Introduce basic S.T.E.M. activities like making your own bubbles or making your own robot.  Spending time to create opens the door for imagination as well as language. You don’t need to be a computer programmer to build your collection of S.T.E.M. activities.

  • Idea #1: Build a Robot
    • Collect different boxes, toilet paper tubes, plastic containers, etc.
    • Grab a few rolls of tape and string or yarn
    • Create a ‘problem’ that requires your loved ones to have to make a robot to ‘fix’ the problem. Problems like too many socks are getting lost in the wash or nobody knows when the garbage is full.
    • This activity will work on helping your loved ones better understand directional and location concepts, follow directions, ask for help, name items, work with others, share, etc.
  • Idea #2: Practice Continuing Patterns
    • Collect different dried foods – pasta, beans, cereal, dried fruits
    • Create patterns (basic to complex) and have your child continue the pattern
    • Flip roles and see if you can continue the patterns
    • This activity will work on helping your loved one with sequencing tasks, vocabulary, patterning, following directions, etc. – skills needed to master math and language goals.

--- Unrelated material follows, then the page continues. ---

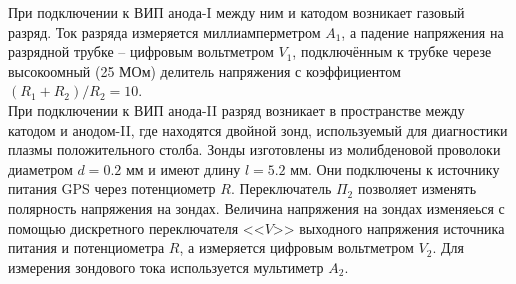 \documentclass[a4paper,12pt]{article}
\begin{document}
При подключении к ВИП анода-I между ним и катодом возникает газовый разряд. Ток разряда измеряется миллиамперметром $A_1$, а падение напряжения на разрядной трубке -- цифровым вольтметром $V_1$, подключённым к трубке черезе высокоомный (25 МОм) делитель напряжения с коэффициентом $(R_1+R_2)/R_2 = 10$.\\
При подключении к ВИП анода-II разряд возникает в пространстве между катодом и анодом-II, где находятся двойной зонд, используемый для диагностики плазмы положительного столба. Зонды изготовлены из молибденовой проволоки диаметром $d = 0.2$ мм и имеют длину $l = 5.2$ мм. Они подключены к источнику питания GPS через потенциометр $R$. Переключатель $\Pi_2$ позволяет изменять полярность напряжения на зондах. Величина напряжения на зондах изменяеься с помощью дискретного переключателя <<$V$>> выходного напряжения источника питания и потенциометра $R$, а измеряется цифровым вольтметром $V_2$. Для измерения зондового тока используется мультиметр $A_2$.
\end{document}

  • Idea #3: Build a Roller Coaster
    • Collect paper tubes from toilet paper, paper towels, and wrapping paper, tape, and marbles or small toy cars.
    • Explain to your love one you are going to create the next big roller coaster for the summer!
    • Tape together some tubes, cut other in half and create a roller coaster to go in your cardboard amusement park!
    • Use a marble or small toy car to test out your coaster!
    • This activity will work on helping your loved one with shared attention, vocabulary, directional concepts, following directions, listening, taking turns, etc.